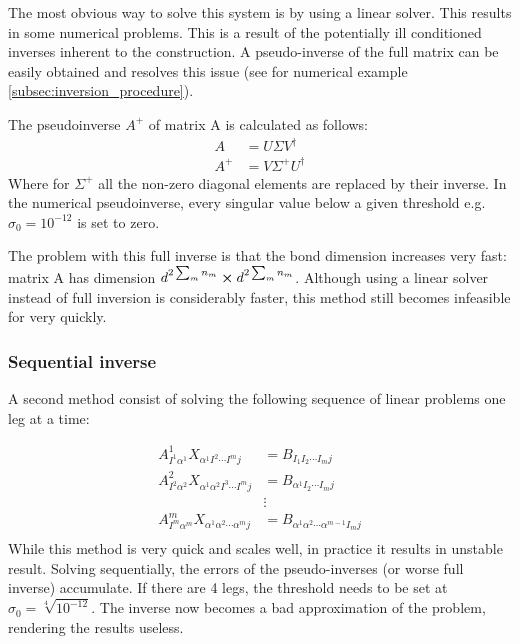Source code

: The most obvious way to solve this system is by using a linear solver. This results in some numerical problems. This is a result of the potentially ill conditioned inverses inherent to the construction. A pseudo-inverse of the full matrix can be easily obtained and resolves this issue (see for numerical example \cref{subsec:inversion_procedure}).

The pseudoinverse $A^{+}$ of matrix A is calculated as follows:
\begin{align}
    A     & = U \Sigma V^{\dagger}     \\
    A^{+} & = V \Sigma^{+} U^{\dagger}
\end{align}
Where for $\Sigma^{+}$ all the non-zero diagonal elements are replaced by their inverse. In the numerical pseudoinverse, every singular value below a given threshold e.g. $\sigma_0 = 10^{-12}$ is set to zero.

The problem with this full inverse is that the bond dimension increases very fast: matrix A has dimension $d^ {2 \sum_m n_m } \cross d^ {2 \sum_m n_m } $. Although using a linear solver instead of full inversion is considerably faster, this method still becomes infeasible for very quickly.

\subsubsection{Sequential inverse}

A second method consist of solving the following sequence of linear problems one leg at a time:

\begin{equation}
    \begin{split}
        A^1_{ I^1 \alpha^1 } X_{ \alpha^1  I^2 \cdots I^m j} &=  B_{  I_1  I_2 \cdots I_m   j }\\
        A^2_{ I^2 \alpha^2 } X_{ \alpha^1   \alpha^2  I^3 \cdots I^m j} &=  B_{  \alpha^1  I_2 \cdots I_m   j }\\
        &\vdots\\
        A^m_{ I^m \alpha^m } X_{ \alpha^1 \alpha^2 \cdots \alpha^m j  } &=  B_{ \alpha^1 \alpha^2 \cdots \alpha^{m-1} I_m   j }\\
    \end{split}
\end{equation}
While this method is very quick and scales well, in practice it results in unstable result. Solving sequentially, the errors of the pseudo-inverses (or worse full inverse) accumulate. If there are 4 legs, the threshold needs to be set at $ \sigma_0 = \sqrt[4]{ 10^{-12} } $. The inverse now becomes a bad approximation of the problem, rendering the results useless.

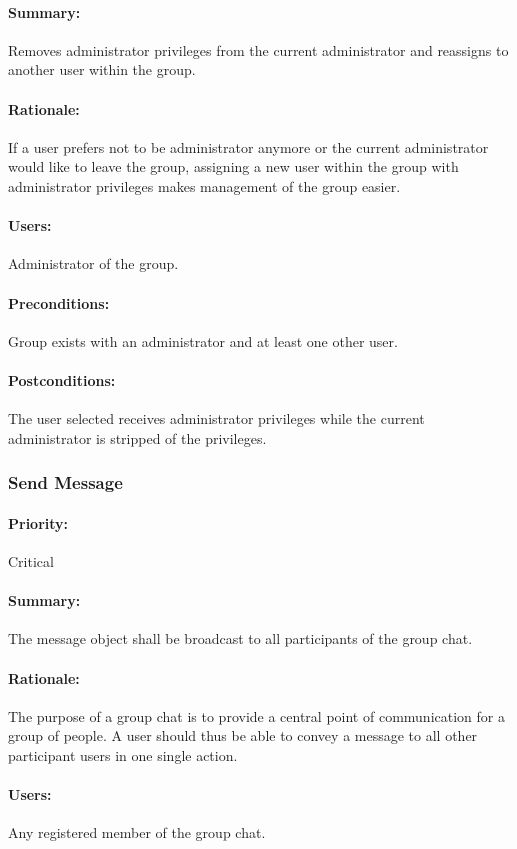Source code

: \documentclass[11pt]{article}
\begin{document}
\paragraph{Summary:}
Removes administrator privileges from the current administrator and reassigns to another user within the group.
\paragraph{Rationale:}
If a user prefers not to be administrator anymore or the current administrator would like to leave the group, assigning a new user within the group with administrator privileges makes management of the group easier.
\paragraph{Users:}
Administrator of the group.
\paragraph{Preconditions:}
Group exists with an administrator and at least one other user.
\paragraph{{Postconditions:}}
The user selected receives administrator privileges while the current administrator is stripped of the privileges.

\subsubsection{Send Message} \label{UC-send-message}
\paragraph{Priority:} Critical
\paragraph{Summary:} The message object shall be broadcast to all participants of the group chat.
\paragraph{Rationale:} The purpose of a group chat is to provide a central point of communication for a group of people. A user should thus be able to convey a message to all other participant users in one single action.
\paragraph{Users:} Any registered member of the group chat.
\end{document}
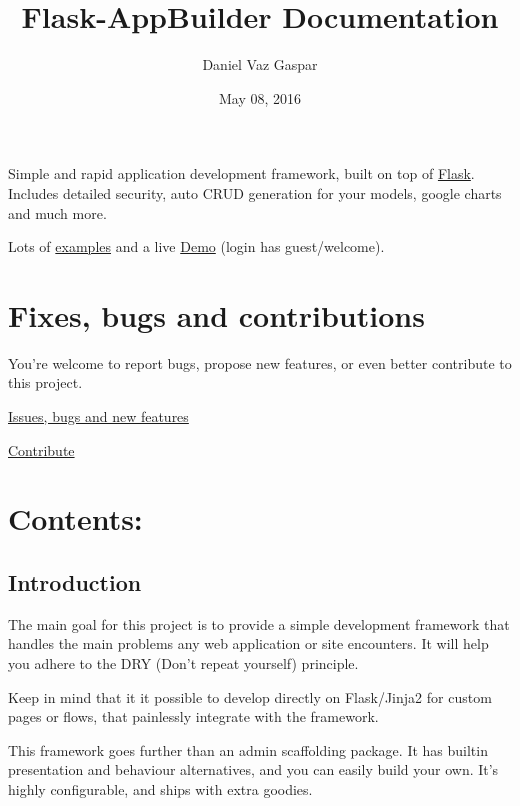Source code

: \documentclass[letterpaper,10pt,english]{sphinxmanual}
\title{Flask-AppBuilder Documentation}
\date{May 08, 2016}
\author{Daniel Vaz Gaspar}
\begin{document}
\maketitle
\tableofcontents
{}\label{index::doc}

Simple and rapid application development framework, built on top of \href{http://flask.pocoo.org/}{Flask}.
Includes detailed security, auto CRUD generation for your models, google charts and much more.

Lots of \href{https://github.com/dpgaspar/Flask-AppBuilder/tree/master/examples}{examples}
and a live \href{http://flaskappbuilder.pythonanywhere.com/}{Demo} (login has guest/welcome).


\chapter{Fixes, bugs and contributions}
\label{index:module-flask.ext.appbuilder}\label{index:flask-appbuilder}\label{index:fixes-bugs-and-contributions}
You're welcome to report bugs, propose new features, or even better contribute to this project.

\href{https://github.com/dpgaspar/Flask-AppBuilder/issues/new}{Issues, bugs and new features}

\href{https://github.com/dpgaspar/Flask-AppBuilder/fork}{Contribute}


\chapter{Contents:}
\label{index:contents}

\section{Introduction}
\label{intro:introduction}\label{intro::doc}
The main goal for this project is to provide a simple development framework
that handles the main problems any web application or site encounters.
It will help you adhere to the DRY (Don't repeat yourself) principle.

Keep in mind that it it possible to develop directly on Flask/Jinja2 for custom pages or flows,
that painlessly integrate with the framework.

This framework goes further than an admin scaffolding package.
It has builtin presentation and behaviour alternatives, and you can easily build your own.
It's highly configurable, and ships with extra goodies.
\end{document}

□ □ □ □

Could you give back the full listing word for word, leaving out the images?

Source code

: The most obvious way to solve this system is by using a linear solver. This results in some numerical problems. This is a result of the potentially ill conditioned inverses inherent to the construction. A pseudo-inverse of the full matrix can be easily obtained and resolves this issue (see for numerical example \cref{subsec:inversion_procedure}).

The pseudoinverse $A^{+}$ of matrix A is calculated as follows:
\begin{align}
    A     & = U \Sigma V^{\dagger}     \\
    A^{+} & = V \Sigma^{+} U^{\dagger}
\end{align}
Where for $\Sigma^{+}$ all the non-zero diagonal elements are replaced by their inverse. In the numerical pseudoinverse, every singular value below a given threshold e.g. $\sigma_0 = 10^{-12}$ is set to zero.

The problem with this full inverse is that the bond dimension increases very fast: matrix A has dimension $d^ {2 \sum_m n_m } \cross d^ {2 \sum_m n_m } $. Although using a linear solver instead of full inversion is considerably faster, this method still becomes infeasible for very quickly.

\subsubsection{Sequential inverse}

A second method consist of solving the following sequence of linear problems one leg at a time:

\begin{equation}
    \begin{split}
        A^1_{ I^1 \alpha^1 } X_{ \alpha^1  I^2 \cdots I^m j} &=  B_{  I_1  I_2 \cdots I_m   j }\\
        A^2_{ I^2 \alpha^2 } X_{ \alpha^1   \alpha^2  I^3 \cdots I^m j} &=  B_{  \alpha^1  I_2 \cdots I_m   j }\\
        &\vdots\\
        A^m_{ I^m \alpha^m } X_{ \alpha^1 \alpha^2 \cdots \alpha^m j  } &=  B_{ \alpha^1 \alpha^2 \cdots \alpha^{m-1} I_m   j }\\
    \end{split}
\end{equation}
While this method is very quick and scales well, in practice it results in unstable result. Solving sequentially, the errors of the pseudo-inverses (or worse full inverse) accumulate. If there are 4 legs, the threshold needs to be set at $ \sigma_0 = \sqrt[4]{ 10^{-12} } $. The inverse now becomes a bad approximation of the problem, rendering the results useless.

Source code

: \documentclass[11pt]{article}
\begin{document}
\paragraph{Summary:}
Removes administrator privileges from the current administrator and reassigns to another user within the group.
\paragraph{Rationale:}
If a user prefers not to be administrator anymore or the current administrator would like to leave the group, assigning a new user within the group with administrator privileges makes management of the group easier.
\paragraph{Users:}
Administrator of the group.
\paragraph{Preconditions:}
Group exists with an administrator and at least one other user.
\paragraph{{Postconditions:}}
The user selected receives administrator privileges while the current administrator is stripped of the privileges.

\subsubsection{Send Message} \label{UC-send-message}
\paragraph{Priority:} Critical
\paragraph{Summary:} The message object shall be broadcast to all participants of the group chat.
\paragraph{Rationale:} The purpose of a group chat is to provide a central point of communication for a group of people. A user should thus be able to convey a message to all other participant users in one single action.
\paragraph{Users:} Any registered member of the group chat.
\end{document}
Source code

: \documentclass[letterpaper,10pt,english]{sphinxmanual}
\title{Flask-AppBuilder Documentation}
\date{May 08, 2016}
\author{Daniel Vaz Gaspar}
\begin{document}
\maketitle
\tableofcontents
{}\label{index::doc}

Simple and rapid application development framework, built on top of \href{http://flask.pocoo.org/}{Flask}.
Includes detailed security, auto CRUD generation for your models, google charts and much more.

Lots of \href{https://github.com/dpgaspar/Flask-AppBuilder/tree/master/examples}{examples}
and a live \href{http://flaskappbuilder.pythonanywhere.com/}{Demo} (login has guest/welcome).


\chapter{Fixes, bugs and contributions}
\label{index:module-flask.ext.appbuilder}\label{index:flask-appbuilder}\label{index:fixes-bugs-and-contributions}
You're welcome to report bugs, propose new features, or even better contribute to this project.

\href{https://github.com/dpgaspar/Flask-AppBuilder/issues/new}{Issues, bugs and new features}

\href{https://github.com/dpgaspar/Flask-AppBuilder/fork}{Contribute}


\chapter{Contents:}
\label{index:contents}

\section{Introduction}
\label{intro:introduction}\label{intro::doc}
The main goal for this project is to provide a simple development framework
that handles the main problems any web application or site encounters.
It will help you adhere to the DRY (Don't repeat yourself) principle.

Keep in mind that it it possible to develop directly on Flask/Jinja2 for custom pages or flows,
that painlessly integrate with the framework.

This framework goes further than an admin scaffolding package.
It has builtin presentation and behaviour alternatives, and you can easily build your own.
It's highly configurable, and ships with extra goodies.
\end{document}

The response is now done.